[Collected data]
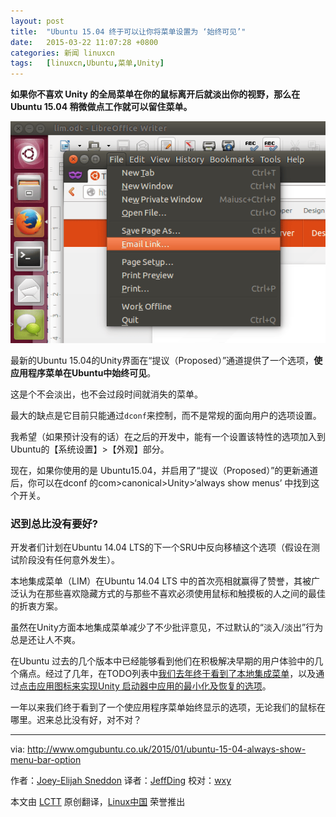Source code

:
 ```yaml
---
layout: post
title:	"Ubuntu 15.04 终于可以让你将菜单设置为 ‘始终可见’"
date:	2015-03-22 11:07:28 +0800 
categories:	新闻 linuxcn 
tags:	[linuxcn,Ubuntu,菜单,Unity]
---
```



**如果你不喜欢 Unity 的全局菜单在你的鼠标离开后就淡出你的视野，那么在 Ubuntu 15.04 稍微做点工作就可以留住菜单。**


![](/Asserts/Images/album/201503/22/110732p7lnrvx777n9r1r7.png)


最新的Ubuntu 15.04的Unity界面在“提议（Proposed）”通道提供了一个选项，**使应用程序菜单在Ubuntu中始终可见**。


这是个不会淡出，也不会过段时间就消失的菜单。


最大的缺点是它目前只能通过`dconf`来控制，而不是常规的面向用户的选项设置。


我希望（如果预计没有的话）在之后的开发中，能有一个设置该特性的选项加入到Ubuntu的【系统设置】>【外观】部分。


现在，如果你使用的是 Ubuntu15.04，并启用了“提议（Proposed）”的更新通道后，你可以在dconf 的com>canonical>Unity>‘always show menus’ 中找到这个开关。


### 迟到总比没有要好?


开发者们计划在Ubuntu 14.04 LTS的下一个SRU中反向移植这个选项（假设在测试阶段没有任何意外发生）。


本地集成菜单（LIM）在Ubuntu 14.04 LTS 中的首次亮相就赢得了赞誉，其被广泛认为在那些喜欢隐藏方式的与那些不喜欢必须使用鼠标和触摸板的人之间的最佳的折衷方案。


虽然在Unity方面本地集成菜单减少了不少批评意见，不过默认的“淡入/淡出”行为总是还让人不爽。


在Ubuntu 过去的几个版本中已经能够看到他们在积极解决早期的用户体验中的几个痛点。经过了几年，在TODO列表中[我们去年终于看到了本地集成菜单](http://www.omgubuntu.co.uk/2014/02/locally-integrated-menus-ubuntu-14-04)，以及通过[点击应用图标来实现Unity 启动器中应用的最小化及恢复的选项](http://www.omgubuntu.co.uk/2014/03/minimize-click-launcher-option-ubuntu-14-04)。


一年以来我们终于看到了一个使应用程序菜单始终显示的选项，无论我们的鼠标在哪里。迟来总比没有好，对不对？




---


via: <http://www.omgubuntu.co.uk/2015/01/ubuntu-15-04-always-show-menu-bar-option>


作者：[Joey-Elijah Sneddon](https://plus.google.com/117485690627814051450/?rel=author) 译者：[JeffDing](https://github.com/JeffDing) 校对：[wxy](https://github.com/wxy)


本文由 [LCTT](https://github.com/LCTT/TranslateProject) 原创翻译，[Linux中国](http://linux.cn/) 荣誉推出
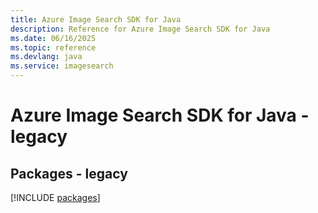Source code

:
 ```yaml
---
title: Azure Image Search SDK for Java
description: Reference for Azure Image Search SDK for Java
ms.date: 06/16/2025
ms.topic: reference
ms.devlang: java
ms.service: imagesearch
---
```

# Azure Image Search SDK for Java - legacy
## Packages - legacy
[!INCLUDE [packages](image-search-index.md)]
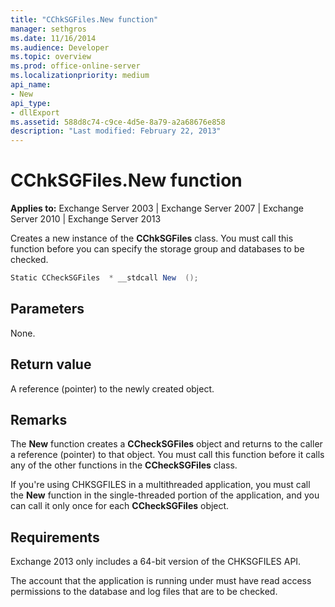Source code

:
 ```yaml
---
title: "CChkSGFiles.New function"
manager: sethgros
ms.date: 11/16/2014
ms.audience: Developer
ms.topic: overview
ms.prod: office-online-server
ms.localizationpriority: medium
api_name:
- New
api_type:
- dllExport
ms.assetid: 588d8c74-c9ce-4d5e-8a79-a2a68676e858
description: "Last modified: February 22, 2013"
---
```


# CChkSGFiles.New function

**Applies to:** Exchange Server 2003 | Exchange Server 2007 | Exchange Server 2010 | Exchange Server 2013
  
Creates a new instance of the **CChkSGFiles** class. You must call this function before you can specify the storage group and databases to be checked. 
  
```cs
Static CCheckSGFiles  * __stdcall New  ();

```

## Parameters

None.
  
## Return value

A reference (pointer) to the newly created object.
  
## Remarks

The **New** function creates a **CCheckSGFiles** object and returns to the caller a reference (pointer) to that object. You must call this function before it calls any of the other functions in the **CCheckSGFiles** class. 
  
If you're using CHKSGFILES in a multithreaded application, you must call the **New** function in the single-threaded portion of the application, and you can call it only once for each **CCheckSGFiles** object. 
  
## Requirements

Exchange 2013 only includes a 64-bit version of the CHKSGFILES API.
  
The account that the application is running under must have read access permissions to the database and log files that are to be checked.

[Action item] In the copy, no pictures should appear; the records themselves must be repeated exactly.

[Answer area]
Source code

:
 ```yaml
---
layout: post
title:	"Ubuntu 15.04 终于可以让你将菜单设置为 ‘始终可见’"
date:	2015-03-22 11:07:28 +0800 
categories:	新闻 linuxcn 
tags:	[linuxcn,Ubuntu,菜单,Unity]
---
```



**如果你不喜欢 Unity 的全局菜单在你的鼠标离开后就淡出你的视野，那么在 Ubuntu 15.04 稍微做点工作就可以留住菜单。**


![](/Asserts/Images/album/201503/22/110732p7lnrvx777n9r1r7.png)


最新的Ubuntu 15.04的Unity界面在“提议（Proposed）”通道提供了一个选项，**使应用程序菜单在Ubuntu中始终可见**。


这是个不会淡出，也不会过段时间就消失的菜单。


最大的缺点是它目前只能通过`dconf`来控制，而不是常规的面向用户的选项设置。


我希望（如果预计没有的话）在之后的开发中，能有一个设置该特性的选项加入到Ubuntu的【系统设置】>【外观】部分。


现在，如果你使用的是 Ubuntu15.04，并启用了“提议（Proposed）”的更新通道后，你可以在dconf 的com>canonical>Unity>‘always show menus’ 中找到这个开关。


### 迟到总比没有要好?


开发者们计划在Ubuntu 14.04 LTS的下一个SRU中反向移植这个选项（假设在测试阶段没有任何意外发生）。


本地集成菜单（LIM）在Ubuntu 14.04 LTS 中的首次亮相就赢得了赞誉，其被广泛认为在那些喜欢隐藏方式的与那些不喜欢必须使用鼠标和触摸板的人之间的最佳的折衷方案。


虽然在Unity方面本地集成菜单减少了不少批评意见，不过默认的“淡入/淡出”行为总是还让人不爽。


在Ubuntu 过去的几个版本中已经能够看到他们在积极解决早期的用户体验中的几个痛点。经过了几年，在TODO列表中[我们去年终于看到了本地集成菜单](http://www.omgubuntu.co.uk/2014/02/locally-integrated-menus-ubuntu-14-04)，以及通过[点击应用图标来实现Unity 启动器中应用的最小化及恢复的选项](http://www.omgubuntu.co.uk/2014/03/minimize-click-launcher-option-ubuntu-14-04)。


一年以来我们终于看到了一个使应用程序菜单始终显示的选项，无论我们的鼠标在哪里。迟来总比没有好，对不对？




---


via: <http://www.omgubuntu.co.uk/2015/01/ubuntu-15-04-always-show-menu-bar-option>


作者：[Joey-Elijah Sneddon](https://plus.google.com/117485690627814051450/?rel=author) 译者：[JeffDing](https://github.com/JeffDing) 校对：[wxy](https://github.com/wxy)


本文由 [LCTT](https://github.com/LCTT/TranslateProject) 原创翻译，[Linux中国](http://linux.cn/) 荣誉推出
Source code

:
 ```yaml
---
title: Azure Image Search SDK for Java
description: Reference for Azure Image Search SDK for Java
ms.date: 06/16/2025
ms.topic: reference
ms.devlang: java
ms.service: imagesearch
---
```

# Azure Image Search SDK for Java - legacy
## Packages - legacy
[!INCLUDE [packages](image-search-index.md)]
Source code

:
 ```yaml
---
title: "CChkSGFiles.New function"
manager: sethgros
ms.date: 11/16/2014
ms.audience: Developer
ms.topic: overview
ms.prod: office-online-server
ms.localizationpriority: medium
api_name:
- New
api_type:
- dllExport
ms.assetid: 588d8c74-c9ce-4d5e-8a79-a2a68676e858
description: "Last modified: February 22, 2013"
---
```


# CChkSGFiles.New function

**Applies to:** Exchange Server 2003 | Exchange Server 2007 | Exchange Server 2010 | Exchange Server 2013
  
Creates a new instance of the **CChkSGFiles** class. You must call this function before you can specify the storage group and databases to be checked. 
  
```cs
Static CCheckSGFiles  * __stdcall New  ();

```

## Parameters

None.
  
## Return value

A reference (pointer) to the newly created object.
  
## Remarks

The **New** function creates a **CCheckSGFiles** object and returns to the caller a reference (pointer) to that object. You must call this function before it calls any of the other functions in the **CCheckSGFiles** class. 
  
If you're using CHKSGFILES in a multithreaded application, you must call the **New** function in the single-threaded portion of the application, and you can call it only once for each **CCheckSGFiles** object. 
  
## Requirements

Exchange 2013 only includes a 64-bit version of the CHKSGFILES API.
  
The account that the application is running under must have read access permissions to the database and log files that are to be checked.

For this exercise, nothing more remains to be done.